A black hole is far closer to Earth than first thought, astronomers have discovered.

The scientists discovered the hole was in fact about half as distant as previously thought. It is the first time the distance between our planet and the void has been measured accurately.

But before you go running for cover you will be relieved to hear it is still 7,800 light years away - with one light year equivalent to 5.8trillion miles. The one closest to Earth is 1,600 light years away.

Scientists believe the black hole developed from a supernova, a stellar explosion, similar to the one pictured here in this artist's impression

Black holes are a region of space from which nothing, not even light, can escape. The point of no return is called the 'event horizon'.

The researchers said their analysis suggested the black hole had developed from a supernova, a stellar explosion, and that it moves through space at a rate of about 25 miles per second.

The star eventually collapses to the point of zero volume and infinite density, creating what is known as a 'singularity'.

Around the singularity is a region where the force of gravity is so strong that not even light can escape.

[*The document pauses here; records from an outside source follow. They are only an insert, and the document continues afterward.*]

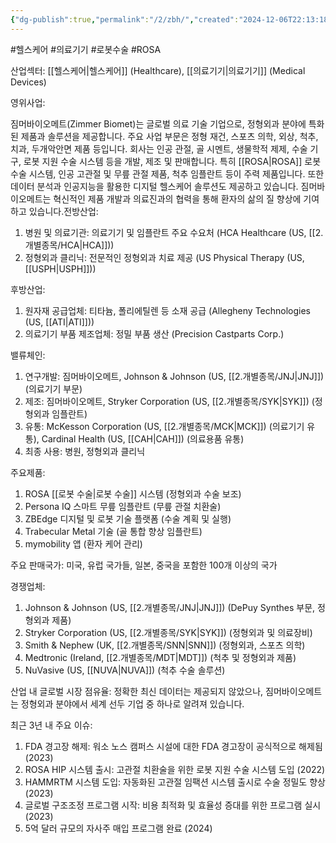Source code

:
 ```yaml
---
{"dg-publish":true,"permalink":"/2/zbh/","created":"2024-12-06T22:13:18.049+09:00","updated":"2025-06-03T20:06:02.273+09:00"}
---
```


#헬스케어 #의료기기 #로봇수술 #ROSA

산업섹터: [[헬스케어\|헬스케어]] (Healthcare), [[의료기기\|의료기기]] (Medical Devices)

영위사업:  

짐머바이오메트(Zimmer Biomet)는 글로벌 의료 기술 기업으로, 정형외과 분야에 특화된 제품과 솔루션을 제공합니다. 주요 사업 부문은 정형 재건, 스포츠 의학, 외상, 척추, 치과, 두개악안면 제품 등입니다. 회사는 인공 관절, 골 시멘트, 생물학적 제제, 수술 기구, 로봇 지원 수술 시스템 등을 개발, 제조 및 판매합니다. 특히 [[ROSA\|ROSA]] 로봇 수술 시스템, 인공 고관절 및 무릎 관절 제품, 척추 임플란트 등이 주력 제품입니다. 또한 데이터 분석과 인공지능을 활용한 디지털 헬스케어 솔루션도 제공하고 있습니다. 짐머바이오메트는 혁신적인 제품 개발과 의료진과의 협력을 통해 환자의 삶의 질 향상에 기여하고 있습니다.전방산업:

1. 병원 및 의료기관: 의료기기 및 임플란트 주요 수요처 (HCA Healthcare (US, [[2.개별종목/HCA\|HCA]]))
2. 정형외과 클리닉: 전문적인 정형외과 치료 제공 (US Physical Therapy (US, [[USPH\|USPH]]))

후방산업:

1. 원자재 공급업체: 티타늄, 폴리에틸렌 등 소재 공급 (Allegheny Technologies (US, [[ATI\|ATI]]))
2. 의료기기 부품 제조업체: 정밀 부품 생산 (Precision Castparts Corp.)

밸류체인:

1. 연구개발: 짐머바이오메트, Johnson & Johnson (US, [[2.개별종목/JNJ\|JNJ]]) (의료기기 부문)
2. 제조: 짐머바이오메트, Stryker Corporation (US, [[2.개별종목/SYK\|SYK]]) (정형외과 임플란트)
3. 유통: McKesson Corporation (US, [[2.개별종목/MCK\|MCK]]) (의료기기 유통), Cardinal Health (US, [[CAH\|CAH]]) (의료용품 유통)
4. 최종 사용: 병원, 정형외과 클리닉

주요제품:

1. ROSA [[로봇 수술\|로봇 수술]] 시스템 (정형외과 수술 보조)
2. Persona IQ 스마트 무릎 임플란트 (무릎 관절 치환술)
3. ZBEdge 디지털 및 로봇 기술 플랫폼 (수술 계획 및 실행)
4. Trabecular Metal 기술 (골 통합 향상 임플란트)
5. mymobility 앱 (환자 케어 관리)

주요 판매국가: 미국, 유럽 국가들, 일본, 중국을 포함한 100개 이상의 국가

경쟁업체:

1. Johnson & Johnson (US, [[2.개별종목/JNJ\|JNJ]]) (DePuy Synthes 부문, 정형외과 제품)
2. Stryker Corporation (US, [[2.개별종목/SYK\|SYK]]) (정형외과 및 의료장비)
3. Smith & Nephew (UK, [[2.개별종목/SNN\|SNN]]) (정형외과, 스포츠 의학)
4. Medtronic (Ireland, [[2.개별종목/MDT\|MDT]]) (척추 및 정형외과 제품)
5. NuVasive (US, [[NUVA\|NUVA]]) (척추 수술 솔루션)

산업 내 글로벌 시장 점유율: 정확한 최신 데이터는 제공되지 않았으나, 짐머바이오메트는 정형외과 분야에서 세계 선두 기업 중 하나로 알려져 있습니다.

최근 3년 내 주요 이슈:

1. FDA 경고장 해제: 워소 노스 캠퍼스 시설에 대한 FDA 경고장이 공식적으로 해제됨 (2023)
2. ROSA HIP 시스템 출시: 고관절 치환술을 위한 로봇 지원 수술 시스템 도입 (2022)
3. HAMMRTM 시스템 도입: 자동화된 고관절 임팩션 시스템 출시로 수술 정밀도 향상 (2023)
4. 글로벌 구조조정 프로그램 시작: 비용 최적화 및 효율성 증대를 위한 프로그램 실시 (2023)
5. 5억 달러 규모의 자사주 매입 프로그램 완료 (2024)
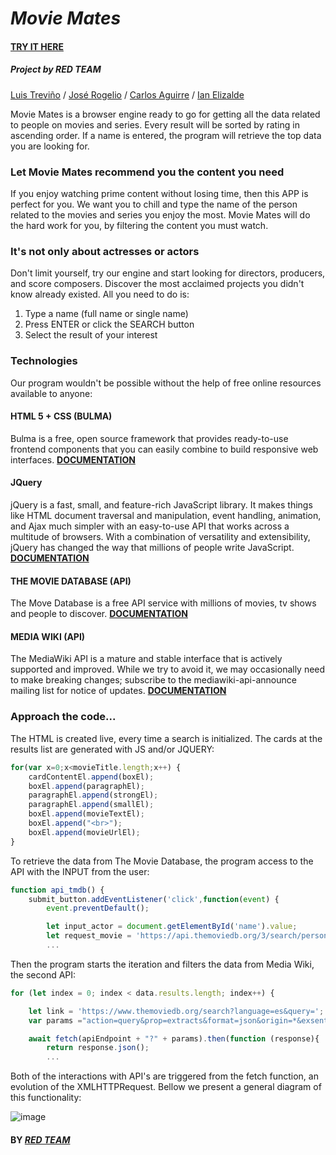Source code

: # _Movie Mates_

#### [TRY IT HERE](https://dlgzrogelio.github.io/Project-1/)
##### Project by _RED TEAM_
[Luis Treviño](https://github.com/ltrevino) / [José Rogelio](https://github.com/DlgzRogelio) / [Carlos Aguirre](https://github.com/ca2los) / [Ian Elizalde](https://github.com/ian-dot)

Movie Mates is a browser engine ready to go for getting all the data related to people on movies and series. Every result 
will be sorted by rating in ascending order. If a name is entered, the program will retrieve the top data you are looking for.

### Let Movie Mates recommend you the content you need
If you enjoy watching prime content without losing time, then this APP is perfect for you. We want you to chill and type 
the name of the person related to the movies and series you enjoy the most. Movie Mates will do the hard work for you, by 
filtering the content you must watch.


### It's not only about actresses or actors
Don't limit yourself, try our engine and start looking for directors, producers, and score composers. Discover the most
acclaimed projects you didn't know already existed. All you need to do is:

1. Type a name (full name or single name)
2. Press ENTER or click the SEARCH button
3. Select the result of your interest

### Technologies
Our program wouldn't be possible without the help of free online resources available to anyone:

#### HTML 5 + CSS (BULMA)
Bulma is a free, open source framework that provides ready-to-use frontend components that you can easily combine to 
build responsive web interfaces. [**DOCUMENTATION**](https://bulma.io/)

#### JQuery
jQuery is a fast, small, and feature-rich JavaScript library. It makes things like HTML document traversal and manipulation, event handling, animation, and Ajax much simpler with an easy-to-use API that works across a multitude of browsers. With a combination of versatility and extensibility, jQuery has changed the way that millions of people write JavaScript. [**DOCUMENTATION**](https://jquery.com/)

#### THE MOVIE DATABASE (API)
The Move Database is a free API service with millions of movies, tv shows and people to discover. 
[**DOCUMENTATION**](https://developers.themoviedb.org/3/getting-started/introduction)

#### MEDIA WIKI (API)
The MediaWiki API is a mature and stable interface that is actively supported and improved. While we try to avoid it, 
we may occasionally need to make breaking changes; subscribe to the mediawiki-api-announce mailing list for notice 
of updates. [**DOCUMENTATION**](https://www.mediawiki.org/wiki/API:Main_page)

### Approach the code...
The HTML is created live, every time a search is initialized. The cards at the results list are generated with JS and/or JQUERY:
```javascript
for(var x=0;x<movieTitle.length;x++) {
    cardContentEl.append(boxEl);
    boxEl.append(paragraphEl);
    paragraphEl.append(strongEl);
    paragraphEl.append(smallEl);
    boxEl.append(movieTextEl);
    boxEl.append("<br>");
    boxEl.append(movieUrlEl);
}
```
To retrieve the data from The Movie Database, the program access to the API with the INPUT from the user:
```javascript
function api_tmdb() {
    submit_button.addEventListener('click',function(event) {
        event.preventDefault();

        let input_actor = document.getElementById('name').value;
        let request_movie = 'https://api.themoviedb.org/3/search/person?api_key=' + api_key + '&language=en-US&query=' + input_actor + '&page=1&include_adult=false';
        ...
```
Then the program starts the iteration and filters the data from Media Wiki, the second API:
```javascript
for (let index = 0; index < data.results.length; index++) {

    let link = 'https://www.themoviedb.org/search?language=es&query=';
    var params ="action=query&prop=extracts&format=json&origin=*&exsentences=3&exlimit=1&titles="+data.results[index].name;

    await fetch(apiEndpoint + "?" + params).then(function (response){
        return response.json();
        ...
```
Both of the interactions with API's are triggered from the fetch function, an evolution of the XMLHTTPRequest. Bellow we present a general diagram of this functionality:

![image](https://user-images.githubusercontent.com/12967754/129433432-bc60f45a-f5a9-4a98-9580-391f98fc13b0.png)


#### BY [_RED TEAM_]((https://dlgzrogelio.github.io/Project-1/))

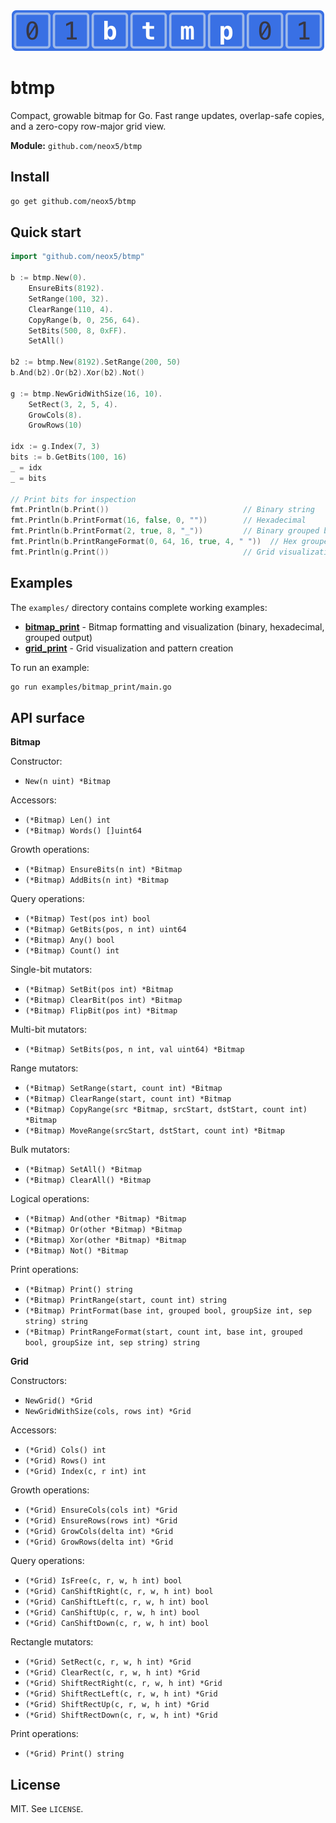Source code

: <div align="center">
  <img src="logo.png" alt="btmp" width="500"/>
</div>

# btmp

Compact, growable bitmap for Go. Fast range updates, overlap-safe copies, and a zero-copy row-major grid view.

**Module:** `github.com/neox5/btmp`

## Install
```bash
go get github.com/neox5/btmp
```

## Quick start

```go
import "github.com/neox5/btmp"

b := btmp.New(0).
    EnsureBits(8192).
    SetRange(100, 32).
    ClearRange(110, 4).
    CopyRange(b, 0, 256, 64).
    SetBits(500, 8, 0xFF).
    SetAll()

b2 := btmp.New(8192).SetRange(200, 50)
b.And(b2).Or(b2).Xor(b2).Not()

g := btmp.NewGridWithSize(16, 10).
    SetRect(3, 2, 5, 4).
    GrowCols(8).
    GrowRows(10)

idx := g.Index(7, 3)
bits := b.GetBits(100, 16)
_ = idx
_ = bits

// Print bits for inspection
fmt.Println(b.Print())                              // Binary string
fmt.Println(b.PrintFormat(16, false, 0, ""))        // Hexadecimal
fmt.Println(b.PrintFormat(2, true, 8, "_"))         // Binary grouped by 8
fmt.Println(b.PrintRangeFormat(0, 64, 16, true, 4, " "))  // Hex grouped
fmt.Println(g.Print())                              // Grid visualization
```

## Examples

The `examples/` directory contains complete working examples:

- **[bitmap_print](examples/bitmap_print/)** - Bitmap formatting and visualization (binary, hexadecimal, grouped output)
- **[grid_print](examples/grid_print/)** - Grid visualization and pattern creation

To run an example:
```bash
go run examples/bitmap_print/main.go
```

## API surface

**Bitmap**

Constructor:
* `New(n uint) *Bitmap`

Accessors:
* `(*Bitmap) Len() int`
* `(*Bitmap) Words() []uint64`

Growth operations:
* `(*Bitmap) EnsureBits(n int) *Bitmap`
* `(*Bitmap) AddBits(n int) *Bitmap`

Query operations:
* `(*Bitmap) Test(pos int) bool`
* `(*Bitmap) GetBits(pos, n int) uint64`
* `(*Bitmap) Any() bool`
* `(*Bitmap) Count() int`

Single-bit mutators:
* `(*Bitmap) SetBit(pos int) *Bitmap`
* `(*Bitmap) ClearBit(pos int) *Bitmap`
* `(*Bitmap) FlipBit(pos int) *Bitmap`

Multi-bit mutators:
* `(*Bitmap) SetBits(pos, n int, val uint64) *Bitmap`

Range mutators:
* `(*Bitmap) SetRange(start, count int) *Bitmap`
* `(*Bitmap) ClearRange(start, count int) *Bitmap`
* `(*Bitmap) CopyRange(src *Bitmap, srcStart, dstStart, count int) *Bitmap`
* `(*Bitmap) MoveRange(srcStart, dstStart, count int) *Bitmap`

Bulk mutators:
* `(*Bitmap) SetAll() *Bitmap`
* `(*Bitmap) ClearAll() *Bitmap`

Logical operations:
* `(*Bitmap) And(other *Bitmap) *Bitmap`
* `(*Bitmap) Or(other *Bitmap) *Bitmap`
* `(*Bitmap) Xor(other *Bitmap) *Bitmap`
* `(*Bitmap) Not() *Bitmap`

Print operations:
* `(*Bitmap) Print() string`
* `(*Bitmap) PrintRange(start, count int) string`
* `(*Bitmap) PrintFormat(base int, grouped bool, groupSize int, sep string) string`
* `(*Bitmap) PrintRangeFormat(start, count int, base int, grouped bool, groupSize int, sep string) string`

**Grid**

Constructors:
* `NewGrid() *Grid`
* `NewGridWithSize(cols, rows int) *Grid`

Accessors:
* `(*Grid) Cols() int`
* `(*Grid) Rows() int`
* `(*Grid) Index(c, r int) int`

Growth operations:
* `(*Grid) EnsureCols(cols int) *Grid`
* `(*Grid) EnsureRows(rows int) *Grid`
* `(*Grid) GrowCols(delta int) *Grid`
* `(*Grid) GrowRows(delta int) *Grid`

Query operations:
* `(*Grid) IsFree(c, r, w, h int) bool`
* `(*Grid) CanShiftRight(c, r, w, h int) bool`
* `(*Grid) CanShiftLeft(c, r, w, h int) bool`
* `(*Grid) CanShiftUp(c, r, w, h int) bool`
* `(*Grid) CanShiftDown(c, r, w, h int) bool`

Rectangle mutators:
* `(*Grid) SetRect(c, r, w, h int) *Grid`
* `(*Grid) ClearRect(c, r, w, h int) *Grid`
* `(*Grid) ShiftRectRight(c, r, w, h int) *Grid`
* `(*Grid) ShiftRectLeft(c, r, w, h int) *Grid`
* `(*Grid) ShiftRectUp(c, r, w, h int) *Grid`
* `(*Grid) ShiftRectDown(c, r, w, h int) *Grid`

Print operations:
* `(*Grid) Print() string`

## License

MIT. See `LICENSE`.
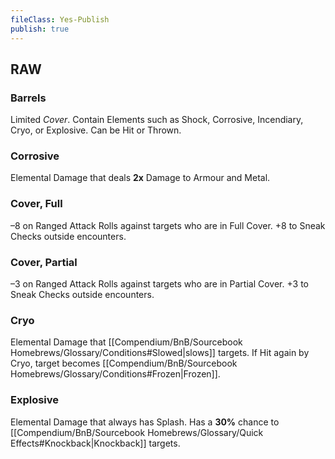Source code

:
 ```yaml
---
fileClass: Yes-Publish
publish: true
---
```


## RAW

### Barrels

Limited *Cover*. Contain Elements such as Shock, Corrosive, Incendiary, Cryo, or Explosive. 
Can be Hit or Thrown.

### Corrosive

Elemental Damage that deals **2x** Damage to Armour and Metal.

### Cover, Full

–8 on Ranged Attack Rolls against targets who are in Full Cover. 
+8 to Sneak Checks outside encounters.

### Cover, Partial

–3 on Ranged Attack Rolls against targets who are in Partial Cover. 
+3 to Sneak Checks outside encounters.

### Cryo

Elemental Damage that [[Compendium/BnB/Sourcebook Homebrews/Glossary/Conditions#Slowed|slows]] targets. 
If Hit again by Cryo, target becomes [[Compendium/BnB/Sourcebook Homebrews/Glossary/Conditions#Frozen|Frozen]].

### Explosive

Elemental Damage that always has Splash. 
Has a **30%** chance to [[Compendium/BnB/Sourcebook Homebrews/Glossary/Quick Effects#Knockback|Knockback]] targets.

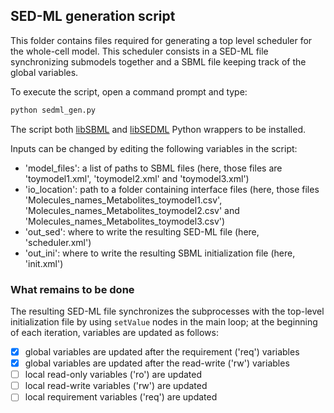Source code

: ## SED-ML generation script
This folder contains files required for generating a top level scheduler for
the whole-cell model. This scheduler consists in a SED-ML file synchronizing
submodels together and a SBML file keeping track of the global variables.

To execute the script, open a command prompt and type:
```python
python sedml_gen.py
```

The script both [libSBML](http://sbml.org/Software/libSBML) and
[libSEDML](https://github.com/fbergmann/libSEDML) Python wrappers to be
installed.

Inputs can be changed by editing the following variables in the script:
* 'model_files': a list of paths to SBML files (here, those files are
  'toymodel1.xml', 'toymodel2.xml' and 'toymodel3.xml')
* 'io_location': path to a folder containing interface files (here, those files
  'Molecules_names_Metabolites_toymodel1.csv',
  'Molecules_names_Metabolites_toymodel2.csv' and
  'Molecules_names_Metabolites_toymodel3.csv')
* 'out_sed': where to write the resulting SED-ML file (here, 'scheduler.xml')
* 'out_ini': where to write the resulting SBML initialization file (here,
  'init.xml')

### What remains to be done
The resulting SED-ML file synchronizes the subprocesses with the top-level
initialization file by using ```setValue``` nodes in the main loop; at the
beginning of each iteration, variables are updated as follows:
- [x] global variables are updated after the requirement ('req') variables
- [x] global variables are updated after the read-write ('rw') variables
- [ ] local read-only variables ('ro') are updated
- [ ] local read-write variables ('rw') are updated
- [ ] local requirement variables ('req') are updated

Thus, no information can reach us from this region. It is therefore called a black hole, and its surface is called the 'event horizon'.

A team led by Peter Jonker from the Netherlands Institute for Space Research, achieved the breakthrough by measuring the radio emissions from the black hole and its associated dying star V404 Cygni, in the Cygnus constellation. 

They used a combination of radio telescopes spread across the world to measure the distance to the void.

Astronomical distances are notoriously difficult to calculate because of the vast regions involved.

However, they are often measured using the 'trigonometric parallax', which depends on the apparent motion of nearby stars compared with more distant stars, using observations made six months apart.

The Dutch team applied this method to the black hole and the star V404 Cygni, which is gradually being sucked in.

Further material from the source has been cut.